___ Provided material ___

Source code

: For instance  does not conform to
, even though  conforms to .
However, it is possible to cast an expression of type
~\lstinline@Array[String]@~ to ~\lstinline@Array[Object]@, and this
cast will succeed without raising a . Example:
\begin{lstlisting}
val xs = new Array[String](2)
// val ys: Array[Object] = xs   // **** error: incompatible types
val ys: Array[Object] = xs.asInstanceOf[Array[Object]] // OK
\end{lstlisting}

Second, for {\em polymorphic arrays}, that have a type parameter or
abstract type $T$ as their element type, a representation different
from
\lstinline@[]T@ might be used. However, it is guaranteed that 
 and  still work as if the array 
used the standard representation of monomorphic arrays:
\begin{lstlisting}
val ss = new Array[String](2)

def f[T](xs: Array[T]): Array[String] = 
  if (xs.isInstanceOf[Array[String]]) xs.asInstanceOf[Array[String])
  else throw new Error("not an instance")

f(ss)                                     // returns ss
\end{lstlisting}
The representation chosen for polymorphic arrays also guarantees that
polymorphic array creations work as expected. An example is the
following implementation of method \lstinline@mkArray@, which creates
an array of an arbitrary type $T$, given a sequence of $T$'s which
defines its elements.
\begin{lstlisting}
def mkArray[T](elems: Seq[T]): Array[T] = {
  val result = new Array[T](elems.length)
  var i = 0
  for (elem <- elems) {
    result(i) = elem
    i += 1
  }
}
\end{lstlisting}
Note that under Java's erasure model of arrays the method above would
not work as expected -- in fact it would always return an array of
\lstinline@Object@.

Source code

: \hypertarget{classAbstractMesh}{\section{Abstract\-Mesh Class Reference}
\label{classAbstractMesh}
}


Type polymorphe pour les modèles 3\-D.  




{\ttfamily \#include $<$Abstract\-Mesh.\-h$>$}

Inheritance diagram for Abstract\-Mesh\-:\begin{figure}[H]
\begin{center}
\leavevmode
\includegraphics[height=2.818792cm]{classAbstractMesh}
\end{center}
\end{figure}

___

### Work required:
Here the output must be the lines above from the line with "for (elem <- elems)" to the line with "Type polymorphe pour les modèles 3\-D.", both included, duplicated word for word and nothing else.

### Exercise result:
  for (elem <- elems) {
    result(i) = elem
    i += 1
  }
}
\end{lstlisting}
Note that under Java's erasure model of arrays the method above would
not work as expected -- in fact it would always return an array of
\lstinline@Object@.

Source code

: \hypertarget{classAbstractMesh}{\section{Abstract\-Mesh Class Reference}
\label{classAbstractMesh}
}


Type polymorphe pour les modèles 3\-D.  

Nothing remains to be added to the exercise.